The economies of Pakistan and Vietnam were very different in the early 1980s. The Vietnamese economy faced multifaceted problems against the backdrop of the Vietnam-US war. The country heavily relied on its agriculture and primary goods production sectors. Almost all Vietnamese state-owned enterprises were inefficient, and no foreign direct investment was available. Vietnam depended on donors and foreign loans.
The situation in Pakistan was the opposite. In 1980, per capita income wise, Pakistan was 40 to 60 percent richer compared to India, China, and Bangladesh. So how did Vietnam acquire the title of ‘new manufacturing powerhouse’ over the last three decades? Simply put, the country took several holistic steps on several fronts, the most important of which was a ‘rethinking’ of policy.

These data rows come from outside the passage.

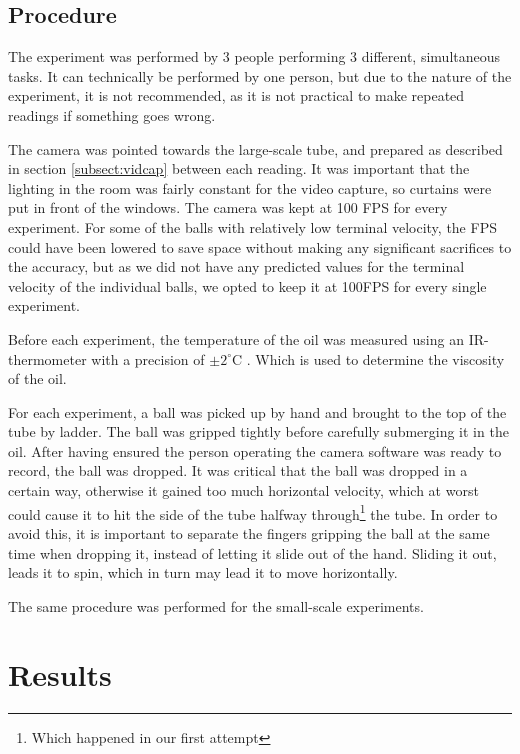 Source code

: \documentclass[11pt,a4paper]{article}
\begin{document}
  \subsection{Procedure}
    The experiment was performed by 3 people performing 3 different, simultaneous tasks. It can technically be performed by one person, but due to the nature of the experiment, it is not recommended, as it is not practical to make repeated readings if something goes wrong.

    The camera was pointed towards the large-scale tube, and prepared as described in section \ref{subsect:vidcap} between each reading. It was important that the lighting in the room was fairly constant for the video capture, so curtains were put in front of the windows. The camera was kept at 100 FPS for every experiment. For some of the balls with relatively low terminal velocity, the FPS could have been lowered to save space without making any significant sacrifices to the accuracy, but as we did not have any predicted values for the terminal velocity of the individual balls, we opted to keep it at 100FPS for every single experiment.

    Before each experiment, the temperature of the oil was measured using an IR-thermometer with a precision of $\pm2^\circ$C \cite{_fluke_????}. Which is used to determine the viscosity of the oil.

    For each experiment, a ball was picked up by hand and brought to the top of the tube by ladder. The ball was gripped tightly before carefully submerging it in the oil. After having ensured the person operating the camera software was ready to record, the ball was dropped. It was critical that the ball was dropped in a certain way, otherwise it gained too much horizontal velocity, which at worst could cause it to hit the side of the tube halfway through\footnote{Which happened in our first attempt} the tube. In order to avoid this, it is important to separate the fingers gripping the ball at the same time when dropping it, instead of letting it slide out of the hand. Sliding it out, leads it to spin, which in turn may lead it to move horizontally.

    The same procedure was performed for the small-scale experiments.
    



\section{\label{sect:results}Results}
\end{document}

The Doi Moi economic reforms of 1986 shifted the paradigm in Vietnam from ‘political relations’ to ‘political-economic relations.’ This changed the mindset of Vietnamese policymakers. For example, it withdrew all troops from Cambodia and actively participated in resolving Cambodia’s problems. It normalised relations with China and became an observer in the Association of Southeast Asian Nations (ASEAN). Most importantly, it improved relations with the US. Consequently, the US lifted the economic sanctions it had imposed on Vietnam. Afterwards, a bilateral trade agreement was signed between the two countries, further strengthening relations. During this time, political-economic relations with China were also improved.
Vietnam’s normalised relations with various countries sent a strong positive message to international investors. As a result their confidence was boosted and many foreign investments were made. The structure of the economy was geared towards improving absorptive capacity to handle increased domestic and foreign investments. These included improvements in energy supply; development of infrastructure; establishment of special economic zones (SEZs); improvements in human capital; liberalisation of trade; rationalising of exchange rate regimes; improvement in overall business environment; and stabilisation at the macro-economic level. Notable improvements were made in terms of the electricity production of the country, which increased from 4,825 gigawatt hours in 1990 to 16,319 gigawatt hours in 2017. Furthermore, renewable energy sources in 2015 exceeded that of all other ASEAN countries. This was instrumental to Vietnam’s ability to overcome its energy shortage problem.
In terms of Vietnam’s infrastructure, a vast network of roads, high-speed railways, ports, and waterways was developed with the help of several foreign countries. Several Special Economic Zones were established to make use of new roads, railway stations, and ports. As a part of this effort, special facilities were offered to foreign enterprises and attracted a massive amount of investment.
The resultant industrial growth created a demand for a skilled labour force. Vietnam invested heavily in its educational sector. Trade liberalisation became the primary driving force behind Vietnam’s structural transformation. Vietnam signed trade agreements with South Korea, the ASEAN, and the European Union, and it joined the Asia-Pacific Economic Cooperation, Eurasian Economic Union, and the World Trade Organization. A supportive exchange rate regime was adopted. The Vietnamese Dong depreciated considerably, which made Vietnam competitive in the international market. Importantly, all these efforts were backed by favourable macroeconomic stability and a business-conducive environment.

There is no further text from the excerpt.